**Your assignment**
Given the records below, pull every line with the word "functor" into the answer.

▼

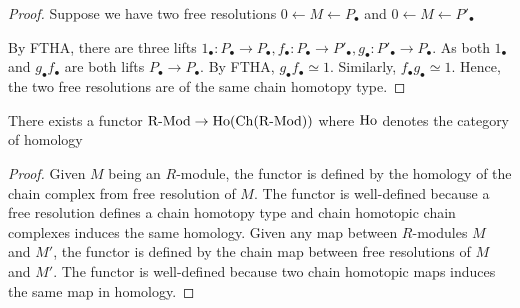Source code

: \documentclass{report}
\begin{document}
\begin{proof}
    Suppose we have two free resolutions $0 \leftarrow M \leftarrow P_\bullet$ and $0 \leftarrow M \leftarrow P'_\bullet$

    \begin{center}
    \end{center}
    
    By FTHA, there are three lifts $1_\bullet: P_\bullet \to P_\bullet, f_\bullet: P_\bullet \to P'_\bullet, g_\bullet: P'_\bullet \to P_\bullet$. As both $1_\bullet$ and $g_\bullet f_\bullet$ are both lifts $P_\bullet \to P_\bullet$. By FTHA, $g_\bullet f_\bullet \simeq 1$. Similarly, $f_\bullet g_\bullet \simeq 1$. Hence, the two free resolutions are of the same chain homotopy type.

    
\end{proof}

\begin{corollary}
    There exists a functor $\operatorname{R-Mod} \to \operatorname{Ho}(\operatorname{Ch}(\operatorname{R-Mod}))$ where $\operatorname{Ho}$ denotes the category of homology 
\end{corollary}

\begin{proof}
    Given $M$ being an $R$-module, the functor is defined by the homology of the chain complex from free resolution of $M$. The functor is well-defined because a free resolution defines a chain homotopy type and chain homotopic chain complexes induces the same homology. Given any map between $R$-modules $M$ and $M'$, the functor is defined by the chain map between free resolutions of $M$ and $M'$. The functor is well-defined because two chain homotopic maps induces the same map in homology.
\end{proof}
\end{document}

▲

**Expected output**
    There exists a functor $\operatorname{R-Mod} \to \operatorname{Ho}(\operatorname{Ch}(\operatorname{R-Mod}))$ where $\operatorname{Ho}$ denotes the category of homology 
    Given $M$ being an $R$-module, the functor is defined by the homology of the chain complex from free resolution of $M$. The functor is well-defined because a free resolution defines a chain homotopy type and chain homotopic chain complexes induces the same homology. Given any map between $R$-modules $M$ and $M'$, the functor is defined by the chain map between free resolutions of $M$ and $M'$. The functor is well-defined because two chain homotopic maps induces the same map in homology.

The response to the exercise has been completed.